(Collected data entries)
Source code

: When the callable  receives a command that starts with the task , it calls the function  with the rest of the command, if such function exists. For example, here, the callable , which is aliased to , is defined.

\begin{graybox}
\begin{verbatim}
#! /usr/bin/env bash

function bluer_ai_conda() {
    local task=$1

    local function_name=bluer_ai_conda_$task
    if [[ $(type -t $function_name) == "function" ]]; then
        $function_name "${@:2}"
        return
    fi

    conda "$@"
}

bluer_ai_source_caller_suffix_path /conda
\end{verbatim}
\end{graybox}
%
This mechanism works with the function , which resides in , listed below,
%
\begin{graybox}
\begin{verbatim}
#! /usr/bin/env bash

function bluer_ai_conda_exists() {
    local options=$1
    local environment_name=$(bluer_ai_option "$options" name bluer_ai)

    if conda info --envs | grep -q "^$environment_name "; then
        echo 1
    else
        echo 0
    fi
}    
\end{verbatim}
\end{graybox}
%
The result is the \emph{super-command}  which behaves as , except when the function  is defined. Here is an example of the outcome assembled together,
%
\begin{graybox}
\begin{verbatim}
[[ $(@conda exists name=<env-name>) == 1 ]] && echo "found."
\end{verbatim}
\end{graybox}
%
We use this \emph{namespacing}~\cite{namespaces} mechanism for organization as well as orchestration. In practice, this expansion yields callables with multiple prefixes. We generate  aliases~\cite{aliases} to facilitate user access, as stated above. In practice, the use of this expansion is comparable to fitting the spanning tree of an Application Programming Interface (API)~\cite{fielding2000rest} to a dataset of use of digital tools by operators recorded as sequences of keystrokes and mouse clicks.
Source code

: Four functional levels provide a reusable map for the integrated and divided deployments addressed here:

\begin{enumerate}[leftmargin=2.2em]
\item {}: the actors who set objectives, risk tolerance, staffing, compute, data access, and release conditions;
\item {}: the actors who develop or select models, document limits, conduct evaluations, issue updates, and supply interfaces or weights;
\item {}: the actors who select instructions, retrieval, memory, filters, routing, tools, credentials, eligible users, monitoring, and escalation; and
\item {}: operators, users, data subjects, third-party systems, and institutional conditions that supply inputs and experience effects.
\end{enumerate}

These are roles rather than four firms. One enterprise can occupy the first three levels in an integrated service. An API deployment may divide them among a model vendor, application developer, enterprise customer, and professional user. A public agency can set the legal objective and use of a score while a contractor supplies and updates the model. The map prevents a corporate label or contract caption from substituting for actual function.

(BRIEF) This exercise requires that all of the entries be repeated exactly.

(WRITTEN SOLUTION)
Source code

: When the callable  receives a command that starts with the task , it calls the function  with the rest of the command, if such function exists. For example, here, the callable , which is aliased to , is defined.

\begin{graybox}
\begin{verbatim}
#! /usr/bin/env bash

function bluer_ai_conda() {
    local task=$1

    local function_name=bluer_ai_conda_$task
    if [[ $(type -t $function_name) == "function" ]]; then
        $function_name "${@:2}"
        return
    fi

    conda "$@"
}

bluer_ai_source_caller_suffix_path /conda
\end{verbatim}
\end{graybox}
%
This mechanism works with the function , which resides in , listed below,
%
\begin{graybox}
\begin{verbatim}
#! /usr/bin/env bash

function bluer_ai_conda_exists() {
    local options=$1
    local environment_name=$(bluer_ai_option "$options" name bluer_ai)

    if conda info --envs | grep -q "^$environment_name "; then
        echo 1
    else
        echo 0
    fi
}    
\end{verbatim}
\end{graybox}
%
The result is the \emph{super-command}  which behaves as , except when the function  is defined. Here is an example of the outcome assembled together,
%
\begin{graybox}
\begin{verbatim}
[[ $(@conda exists name=<env-name>) == 1 ]] && echo "found."
\end{verbatim}
\end{graybox}
%
We use this \emph{namespacing}~\cite{namespaces} mechanism for organization as well as orchestration. In practice, this expansion yields callables with multiple prefixes. We generate  aliases~\cite{aliases} to facilitate user access, as stated above. In practice, the use of this expansion is comparable to fitting the spanning tree of an Application Programming Interface (API)~\cite{fielding2000rest} to a dataset of use of digital tools by operators recorded as sequences of keystrokes and mouse clicks.
Source code

: Four functional levels provide a reusable map for the integrated and divided deployments addressed here:

\begin{enumerate}[leftmargin=2.2em]
\item {}: the actors who set objectives, risk tolerance, staffing, compute, data access, and release conditions;
\item {}: the actors who develop or select models, document limits, conduct evaluations, issue updates, and supply interfaces or weights;
\item {}: the actors who select instructions, retrieval, memory, filters, routing, tools, credentials, eligible users, monitoring, and escalation; and
\item {}: operators, users, data subjects, third-party systems, and institutional conditions that supply inputs and experience effects.
\end{enumerate}

These are roles rather than four firms. One enterprise can occupy the first three levels in an integrated service. An API deployment may divide them among a model vendor, application developer, enterprise customer, and professional user. A public agency can set the legal objective and use of a score while a contractor supplies and updates the model. The map prevents a corporate label or contract caption from substituting for actual function.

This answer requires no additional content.